Grand Strategi: Pakistan dan Turki dalam Incaran Israel Berikutnya?

Bagikan :

Oleh: Mayor Jenderal TNI (Purn) Fulad, S.Sos, M.Si
Penasihat Militer Republik Indonesia untuk PBB (2017–2019)

DUNIA baru saja menyaksikan babak dramatis dalam konflik Timur Tengah modern. Iran, yang selama lebih dari empat dekade menjadi “musuh utama” Israel dan negara-negara Barat, akhirnya menjadi sasaran serangan besar-besaran. Serangan tersebut, dengan dukungan penuh Amerika Serikat, menghancurkan sebagian infrastruktur militer strategis Iran.

Sebagian pihak di dunia internasional menyambut peristiwa ini dengan optimisme. Mereka meyakini ketegangan akan mereda dan kawasan Timur Tengah menjadi lebih stabil.

Namun, sebagai mantan penasihat militer Indonesia di Dewan Keamanan PBB, saya memiliki pandangan berbeda. Ini bukan akhir dari konflik, melainkan awal dari babak baru yang lebih kompleks dan berbahaya.

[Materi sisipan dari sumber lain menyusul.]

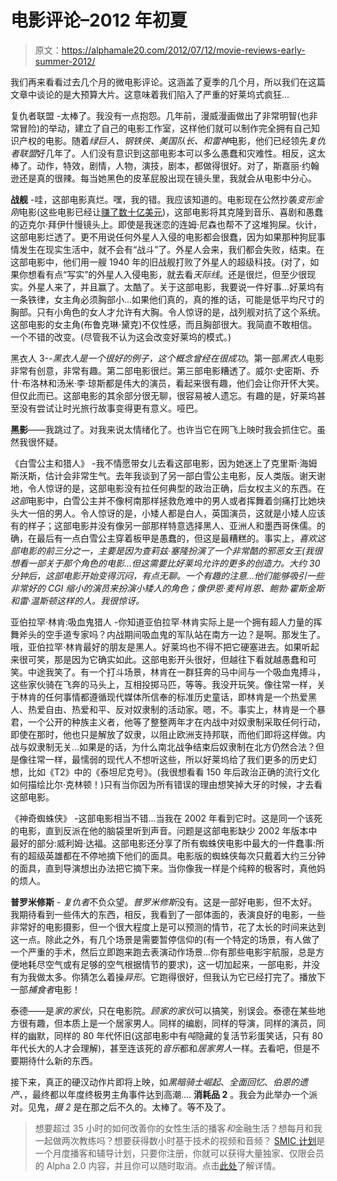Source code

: # 电影评论–2012 年初夏

> 原文：<https://alphamale20.com/2012/07/12/movie-reviews-early-summer-2012/>

我们再来看看过去几个月的微电影评论。这涵盖了夏季的几个月，所以我们在这篇文章中谈论的是大预算大片。这意味着我们陷入了严重的好莱坞式疯狂...

复仇者联盟 -太棒了。我没有一点抱怨。几年前，漫威漫画做出了非常明智(也非常冒险)的举动，建立了自己的电影工作室，这样他们就可以制作完全拥有自己知识产权的电影。随着*绿巨人、钢铁侠、美国队长、*和*雷神*电影，他们已经领先*复仇者联盟*好几年了。人们没有意识到这部电影本可以多么愚蠢和灾难性。相反，这太棒了。动作，特效，剧情，人物，演技，剧本，都做得很好。对了，斯嘉丽·约翰逊还是真的很辣。每当她黑色的皮革屁股出现在镜头里，我就会从电影中分心。

**战舰** -哇，这部电影真烂。嘿，我的错。我应该知道的。电影现在公然抄袭*变形金刚*电影(这些电影已经让[赚了数十亿美元](http://www.imdb.com/boxoffice/alltimegross?region=world-wide))，这部电影将其克隆到音乐、喜剧和愚蠢的迈克尔·拜伊什慢镜头上。即使是我迷恋的连姆·尼森也帮不了这堆狗屎。伙计，这部电影烂透了。更不用说任何外星人入侵的电影都会很蠢，因为如果那种狗屁事情发生在现实生活中，就不会有“战斗”了。外星人会来，我们都会失败，结束。在这部电影中，他们用一艘 1940 年的旧战舰打败了外星人的超级科技。(对了，如果你想看有点“写实”的外星人入侵电影，就去看*天际线*。还是很烂，但至少很现实。外星人来了，并且赢了。太酷了。关于这部电影，我要说一件好事...好莱坞有一条铁律，女主角必须胸部小...如果他们真的，真的推的话，可能是低平均尺寸的胸部。只有小角色的女人才允许有大胸。令人惊讶的是，战列舰对抗了这个系统。这部电影的女主角(布鲁克琳·黛克)不仅性感，而且胸部很大。我简直不敢相信。一个不错的改变。(尽管我不认为这会改变好莱坞的模式。)

黑衣人 3-*-*黑衣人是一个很好的例子，这个概念曾经在*很成功*。第一部*黑衣人*电影非常有创意，非常有趣。第二部电影很烂。第三部电影糟透了。威尔·史密斯、乔什·布洛林和汤米·李·琼斯都是伟大的演员，看起来很有趣，他们会让你开怀大笑。但仅此而已。这部电影的其余部分很无聊，很容易被人遗忘。有趣的是，好莱坞甚至没有尝试让时光旅行故事变得更有意义。哑巴。

**黑影**——我跳过了。对我来说太情绪化了。也许当它在网飞上映时我会抓住它。虽然我很怀疑。

《白雪公主和猎人》 -我不情愿带女儿去看这部电影，因为她迷上了克里斯·海姆斯沃斯，估计会非常生气。去年我谈到了另一部白雪公主电影，反人类版。谢天谢地，令人惊讶的是，这部电影没有拉任何典型的政治正确，后女权主义的东西。在*这部*电影中，白雪公主并不像柯南那样拯救危难中的男人或者挥舞着剑痛打比她块头大一倍的男人。令人惊讶的是，小矮人都是白人，英国演员，这就是小矮人应该有的样子；这部电影并没有像另一部那样特意选择黑人、亚洲人和墨西哥侏儒。的确，在最后有一点白雪公主穿着板甲是愚蠢的，但这是最糟糕的。事实上，*喜欢这部电影的前三分之一，主要是因为查莉兹·塞隆扮演了一个非常酷的邪恶女王(我很想看一部关于那个角色的电影...但这需要比好莱坞允许的更多的创造力。大约 30 分钟后，这部电影开始变得沉闷，有点无聊。一个有趣的注意...他们能够吸引一些非常好的 CGI 缩小的演员来扮演小矮人的角色；像伊恩·麦柯肖恩、鲍勃·霍斯金斯和雷·温斯顿这样的人。我很惊讶。*

亚伯拉罕·林肯:吸血鬼猎人 -你知道亚伯拉罕·林肯实际上是一个拥有超人力量的挥舞斧头的空手道专家吗？内战期间吸血鬼的军队站在南方一边？是啊。那发生了。哦，亚伯拉罕·林肯最好的朋友是黑人。好莱坞也不得不把它硬塞进去。如果听起来很可笑，那是因为它确实如此。这部电影开头很好，但越往下看就越愚蠢和可笑。中途我笑了。有一个打斗场景，林肯在一群狂奔的马中间与一个吸血鬼搏斗，这些家伙骑在飞奔的马头上，互相投掷马匹，等等。我没开玩笑。像往常一样，关于林肯的任何事情都遵循现代媒体所信奉的标准历史童话，即林肯是一个热爱黑人、热爱自由、热爱和平、反对奴隶制的活动家。嗯，不。事实上，林肯是一个暴君，一个公开的种族主义者，他等了整整两年才在内战中对奴隶制采取任何行动，即使在那时，他也只是解放了奴隶，以阻止欧洲支持邦联，而他们即将这样做。内战与奴隶制无关...如果是的话，为什么南北战争结束后奴隶制在北方仍然合法？但是像往常一样，最懦弱的现代人不想听这些，所以好莱坞给了我们更多的历史幻想，比如《T2》中的《泰坦尼克号》。(我很想看看 150 年后政治正确的流行文化如何描绘比尔·克林顿！)只有当你因为所有错误的理由想笑掉大牙的时候，才去看这部电影。

《神奇蜘蛛侠》 -这部电影相当不错...当我在 2002 年看到它时。这是同一个该死的电影，直到反派在他的脑袋里听到声音。问题是这部电影缺少 2002 年版本中最好的部分:威利姆·达福。这部电影还分享了所有蜘蛛侠电影中最大的一件蠢事:所有的超级英雄都在不停地摘下他们的面具。电影版的蜘蛛侠每次只戴着大约三分钟的面具，直到导演想出办法把它摘下来。当你像我一样是个纯粹的极客时，真他妈的烦人。

**普罗米修斯** - *复仇者*不负众望。*普罗米修斯*没有。这是一部好电影，但不太好。我期待看到一些伟大的东西，相反，我看到了一部体面的，表演良好的电影，一些非常好的电影摄影，但一个很大程度上是可以预测的情节，花了太长的时间来达到这一点。除此之外，有几个场景是需要暂停信仰的(有一个特定的场景，有人做了一个严重的手术，然后立即跑来跑去表演动作场景...你有那些电影宇航服，总是方便地耗尽空气或有足够的空气根据情节的要求)，这一切加起来，一部电影，并没有为我做太多。你猜怎么着操*异形*。它跑得很好，但我认为它已经打完了。播放下一部*捕食者*电影！

泰德——是*家的家伙*，只在电影院。*顾家的家伙*可以搞笑，别误会。泰德在某些地方很有趣，但本质上是一个居家男人。同样的编剧，同样的导演，同样的演员，同样的幽默，同样的 80 年代怀旧(这部电影中有*吨*隐藏的复活节彩蛋笑话，只有 80 年代长大的人才会理解)，甚至连该死的*音乐*都和*居家男人*一样。去看吧，但是不要期待什么新的东西。

接下来，真正的硬汉动作片即将上映，如*黑暗骑士崛起*、*全面回忆*、*伯恩的遗产、*，最终都以年度终极男主角事件达到高潮.... **消耗品 2** 。我会为此举办一个派对。见鬼，*摄 2* 是在那之后不久的。太棒了。等不及了。

> 想要超过 35 小时的如何改善你的女性生活的播客*和*金融生活？想每月和我一起做两次教练吗？想要获得数小时基于技术的视频和音频？ [SMIC 计划](https://alphamale20.kartra.com/page/vIL17)是一个月度播客和辅导计划，只要你注册，你就可以获得大量独家、仅限会员的 Alpha 2.0 内容，并且你可以随时取消。点击[此处](https://alphamale20.kartra.com/page/vIL17)了解详情。
> 
>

Dalam strategi militer, terdapat prinsip penting: jangan hanya melihat apa yang dikatakan, tetapi amati pergerakannya. Saat ini, meskipun konflik di Iran belum sepenuhnya mereda, arah langkah Israel mulai terlihat. Mereka diduga telah menyiapkan strategi lanjutan.

Target berikutnya diperkirakan bukan lagi kelompok seperti Hizbullah di Lebanon, Hamas di Gaza, atau milisi pro-Iran di Suriah dan Yaman. Perhatian kini mengarah pada dua negara besar yang memiliki pengaruh kuat di kawasan, yaitu Pakistan dan Turki.

Meski demikian, pendekatan yang digunakan bukanlah invasi militer langsung. Israel diperkirakan tidak akan mengerahkan pasukan secara terbuka, melainkan menggunakan strategi yang lebih halus, yakni invasi proksi.

Memahami Konsep Invasi Proksi
Invasi proksi merupakan strategi menyerang suatu negara tanpa keterlibatan langsung pasukan nasional. Pendekatan ini dilakukan melalui dukungan kepada pihak ketiga, seperti sekutu regional, kelompok tertentu, maupun melalui perang ekonomi, siber, dan intelijen.

Strategi ini bukan hal baru. Selama lebih dari dua dekade, pola serupa terlihat dalam dinamika konflik antara Israel dan Iran. Bentuknya meliputi dukungan terhadap oposisi, serangan siber, hingga operasi intelijen.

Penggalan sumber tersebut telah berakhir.